*WHAT THIS TASK INVOLVES*
Of the lines below, copy those that hold the word "exercice".

*DATA*
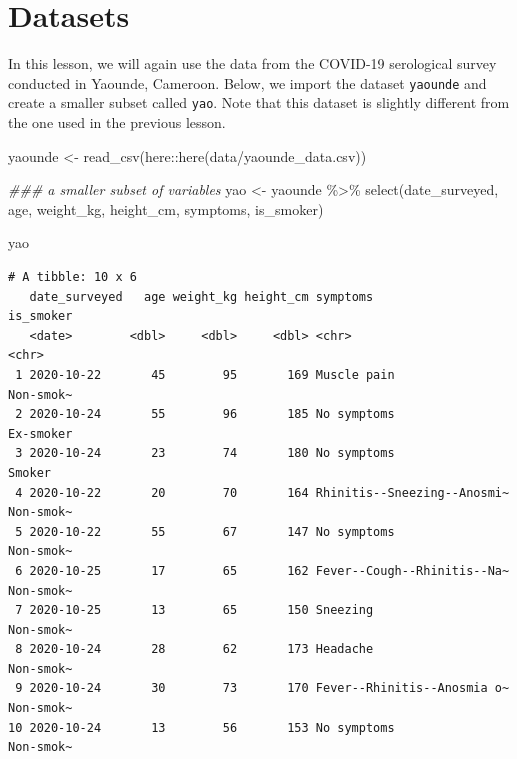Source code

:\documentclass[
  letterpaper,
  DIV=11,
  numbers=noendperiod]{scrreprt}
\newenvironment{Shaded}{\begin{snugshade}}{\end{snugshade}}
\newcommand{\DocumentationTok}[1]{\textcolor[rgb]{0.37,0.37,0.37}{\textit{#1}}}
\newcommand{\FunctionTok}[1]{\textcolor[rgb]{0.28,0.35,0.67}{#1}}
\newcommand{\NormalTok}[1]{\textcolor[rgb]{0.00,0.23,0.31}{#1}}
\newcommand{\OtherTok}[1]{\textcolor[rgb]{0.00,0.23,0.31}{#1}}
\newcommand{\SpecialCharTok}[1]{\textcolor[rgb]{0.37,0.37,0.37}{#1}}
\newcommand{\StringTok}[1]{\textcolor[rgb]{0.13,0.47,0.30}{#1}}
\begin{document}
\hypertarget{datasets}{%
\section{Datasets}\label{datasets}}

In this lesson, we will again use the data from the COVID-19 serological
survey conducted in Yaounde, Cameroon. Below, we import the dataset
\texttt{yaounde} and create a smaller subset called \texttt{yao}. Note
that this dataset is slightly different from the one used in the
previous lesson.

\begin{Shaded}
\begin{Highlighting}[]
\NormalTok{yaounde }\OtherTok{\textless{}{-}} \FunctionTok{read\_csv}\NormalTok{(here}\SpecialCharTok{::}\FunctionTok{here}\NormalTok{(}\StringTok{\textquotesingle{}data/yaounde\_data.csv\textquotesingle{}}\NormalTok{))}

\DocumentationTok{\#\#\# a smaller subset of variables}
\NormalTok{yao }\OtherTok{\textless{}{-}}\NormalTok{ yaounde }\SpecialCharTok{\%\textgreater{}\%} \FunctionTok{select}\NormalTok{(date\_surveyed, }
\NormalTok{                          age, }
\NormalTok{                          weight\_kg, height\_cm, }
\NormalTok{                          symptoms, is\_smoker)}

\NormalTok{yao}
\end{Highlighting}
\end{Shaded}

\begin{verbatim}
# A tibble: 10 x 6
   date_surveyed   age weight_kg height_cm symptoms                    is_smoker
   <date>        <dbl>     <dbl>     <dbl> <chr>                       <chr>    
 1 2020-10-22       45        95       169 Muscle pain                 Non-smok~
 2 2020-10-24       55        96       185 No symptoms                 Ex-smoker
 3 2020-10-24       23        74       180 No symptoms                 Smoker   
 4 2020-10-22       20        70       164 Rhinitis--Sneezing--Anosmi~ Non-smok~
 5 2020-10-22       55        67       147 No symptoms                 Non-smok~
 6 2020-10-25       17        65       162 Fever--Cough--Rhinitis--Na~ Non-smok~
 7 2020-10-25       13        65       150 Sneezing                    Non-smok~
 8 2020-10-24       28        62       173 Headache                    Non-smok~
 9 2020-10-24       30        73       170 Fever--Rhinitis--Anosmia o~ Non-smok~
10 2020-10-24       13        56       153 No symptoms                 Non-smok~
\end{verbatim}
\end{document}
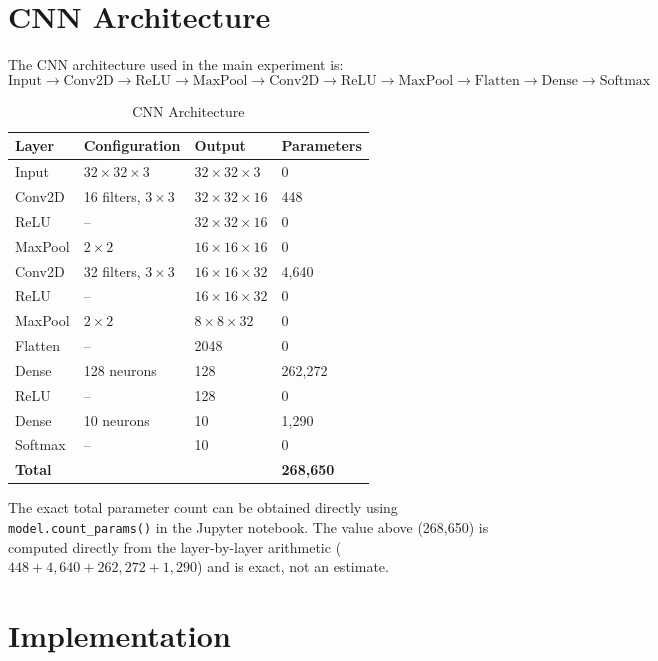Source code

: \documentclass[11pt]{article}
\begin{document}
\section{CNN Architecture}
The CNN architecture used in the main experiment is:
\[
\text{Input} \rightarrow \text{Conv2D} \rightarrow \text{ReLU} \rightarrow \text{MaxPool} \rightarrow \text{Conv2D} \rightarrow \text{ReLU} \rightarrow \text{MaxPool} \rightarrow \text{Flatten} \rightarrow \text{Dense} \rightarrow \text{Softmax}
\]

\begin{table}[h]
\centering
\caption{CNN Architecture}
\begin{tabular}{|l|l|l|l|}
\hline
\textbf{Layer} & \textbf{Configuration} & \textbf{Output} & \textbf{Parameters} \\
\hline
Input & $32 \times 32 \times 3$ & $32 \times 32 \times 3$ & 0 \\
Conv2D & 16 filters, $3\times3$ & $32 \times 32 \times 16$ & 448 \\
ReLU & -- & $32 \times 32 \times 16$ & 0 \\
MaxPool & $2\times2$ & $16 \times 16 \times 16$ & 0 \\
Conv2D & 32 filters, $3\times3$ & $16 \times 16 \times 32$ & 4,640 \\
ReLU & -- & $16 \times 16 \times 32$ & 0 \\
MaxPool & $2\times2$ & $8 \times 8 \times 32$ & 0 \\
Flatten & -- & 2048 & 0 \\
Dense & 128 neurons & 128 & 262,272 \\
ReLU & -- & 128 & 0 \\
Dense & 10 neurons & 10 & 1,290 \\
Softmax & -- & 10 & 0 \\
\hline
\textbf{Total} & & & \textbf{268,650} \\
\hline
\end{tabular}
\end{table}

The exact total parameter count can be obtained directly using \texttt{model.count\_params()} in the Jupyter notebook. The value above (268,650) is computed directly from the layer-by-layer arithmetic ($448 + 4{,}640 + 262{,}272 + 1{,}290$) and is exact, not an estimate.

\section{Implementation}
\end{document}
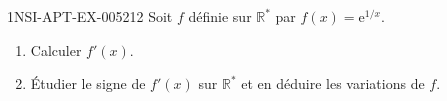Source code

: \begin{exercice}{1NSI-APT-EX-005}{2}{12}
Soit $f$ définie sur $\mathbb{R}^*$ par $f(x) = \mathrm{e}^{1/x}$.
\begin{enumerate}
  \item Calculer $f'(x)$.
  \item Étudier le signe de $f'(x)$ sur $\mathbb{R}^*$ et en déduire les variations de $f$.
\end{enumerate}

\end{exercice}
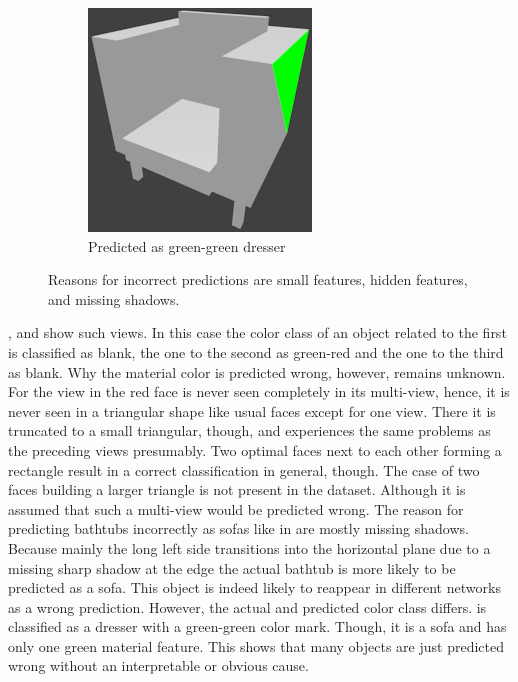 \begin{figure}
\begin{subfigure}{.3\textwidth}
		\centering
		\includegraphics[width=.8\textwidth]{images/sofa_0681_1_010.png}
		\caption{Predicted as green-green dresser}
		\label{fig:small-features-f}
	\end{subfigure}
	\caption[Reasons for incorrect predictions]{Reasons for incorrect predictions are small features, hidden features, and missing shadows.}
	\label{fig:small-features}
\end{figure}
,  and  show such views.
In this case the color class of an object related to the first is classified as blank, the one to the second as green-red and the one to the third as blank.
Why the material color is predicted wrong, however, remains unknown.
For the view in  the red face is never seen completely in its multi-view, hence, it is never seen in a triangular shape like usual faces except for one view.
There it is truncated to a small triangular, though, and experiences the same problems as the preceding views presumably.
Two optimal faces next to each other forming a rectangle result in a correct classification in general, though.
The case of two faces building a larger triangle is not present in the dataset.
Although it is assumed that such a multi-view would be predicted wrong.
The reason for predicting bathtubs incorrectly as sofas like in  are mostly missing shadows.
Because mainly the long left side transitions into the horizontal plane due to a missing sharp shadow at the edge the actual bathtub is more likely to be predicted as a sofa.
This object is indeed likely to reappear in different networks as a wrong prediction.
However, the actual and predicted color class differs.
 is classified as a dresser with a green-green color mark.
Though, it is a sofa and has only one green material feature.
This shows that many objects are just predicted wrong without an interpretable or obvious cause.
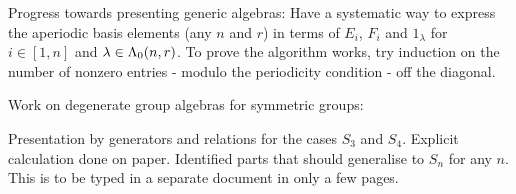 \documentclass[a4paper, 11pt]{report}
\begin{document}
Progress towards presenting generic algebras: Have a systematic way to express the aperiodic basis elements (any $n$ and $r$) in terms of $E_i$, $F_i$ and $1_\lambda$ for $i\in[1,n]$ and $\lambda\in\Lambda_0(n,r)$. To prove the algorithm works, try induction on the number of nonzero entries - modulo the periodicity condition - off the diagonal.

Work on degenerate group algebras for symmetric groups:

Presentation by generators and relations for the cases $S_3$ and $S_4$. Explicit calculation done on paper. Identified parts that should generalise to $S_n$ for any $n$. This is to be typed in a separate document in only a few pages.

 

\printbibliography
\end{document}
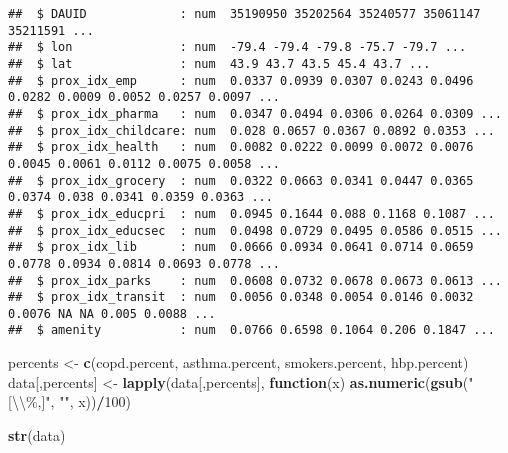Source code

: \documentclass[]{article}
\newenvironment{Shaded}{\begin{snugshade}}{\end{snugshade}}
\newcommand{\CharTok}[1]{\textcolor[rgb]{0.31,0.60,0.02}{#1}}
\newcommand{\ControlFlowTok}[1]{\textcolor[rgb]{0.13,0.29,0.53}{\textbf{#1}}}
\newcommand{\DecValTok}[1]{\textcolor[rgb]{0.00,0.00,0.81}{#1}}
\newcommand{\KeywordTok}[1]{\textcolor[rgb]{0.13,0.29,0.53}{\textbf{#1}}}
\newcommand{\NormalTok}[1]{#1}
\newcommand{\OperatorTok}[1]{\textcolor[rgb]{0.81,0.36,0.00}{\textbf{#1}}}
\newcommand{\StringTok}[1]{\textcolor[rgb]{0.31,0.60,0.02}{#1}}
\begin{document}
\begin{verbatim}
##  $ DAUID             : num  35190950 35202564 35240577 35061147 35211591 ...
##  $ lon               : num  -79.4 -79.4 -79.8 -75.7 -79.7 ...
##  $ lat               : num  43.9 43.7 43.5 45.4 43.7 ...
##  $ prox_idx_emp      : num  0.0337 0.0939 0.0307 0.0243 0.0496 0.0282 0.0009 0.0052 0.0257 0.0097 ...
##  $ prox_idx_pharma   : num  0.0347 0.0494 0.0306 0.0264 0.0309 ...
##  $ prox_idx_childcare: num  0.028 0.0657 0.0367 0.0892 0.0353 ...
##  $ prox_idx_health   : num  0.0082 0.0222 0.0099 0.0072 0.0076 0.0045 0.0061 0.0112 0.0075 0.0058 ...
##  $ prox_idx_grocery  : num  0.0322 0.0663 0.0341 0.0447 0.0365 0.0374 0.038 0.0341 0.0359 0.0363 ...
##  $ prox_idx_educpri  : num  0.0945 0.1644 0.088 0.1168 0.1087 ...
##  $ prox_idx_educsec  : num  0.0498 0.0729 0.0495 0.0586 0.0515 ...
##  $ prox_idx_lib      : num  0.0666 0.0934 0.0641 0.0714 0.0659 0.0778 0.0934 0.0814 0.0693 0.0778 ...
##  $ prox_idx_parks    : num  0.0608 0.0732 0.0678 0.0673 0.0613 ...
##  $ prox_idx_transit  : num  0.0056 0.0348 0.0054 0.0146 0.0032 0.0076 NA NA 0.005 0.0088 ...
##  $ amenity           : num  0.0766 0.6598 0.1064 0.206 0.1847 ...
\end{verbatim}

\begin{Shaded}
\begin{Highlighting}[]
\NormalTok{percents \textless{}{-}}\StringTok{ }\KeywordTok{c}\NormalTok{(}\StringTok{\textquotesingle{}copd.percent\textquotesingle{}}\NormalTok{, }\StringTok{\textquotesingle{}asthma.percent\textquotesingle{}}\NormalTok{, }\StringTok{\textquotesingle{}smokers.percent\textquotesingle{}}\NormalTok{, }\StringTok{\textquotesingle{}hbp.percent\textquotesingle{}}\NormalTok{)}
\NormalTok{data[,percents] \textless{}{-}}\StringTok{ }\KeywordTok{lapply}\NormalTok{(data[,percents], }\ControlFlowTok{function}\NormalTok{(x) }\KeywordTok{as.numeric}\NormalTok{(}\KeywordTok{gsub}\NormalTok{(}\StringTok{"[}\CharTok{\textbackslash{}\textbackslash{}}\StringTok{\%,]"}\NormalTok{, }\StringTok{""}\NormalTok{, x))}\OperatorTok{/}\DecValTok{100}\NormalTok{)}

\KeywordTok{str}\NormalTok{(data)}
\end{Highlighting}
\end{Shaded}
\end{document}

*ANSWER SECTION*
: \begin{exercice}{1NSI-APT-EX-005}{2}{12}
\end{exercice}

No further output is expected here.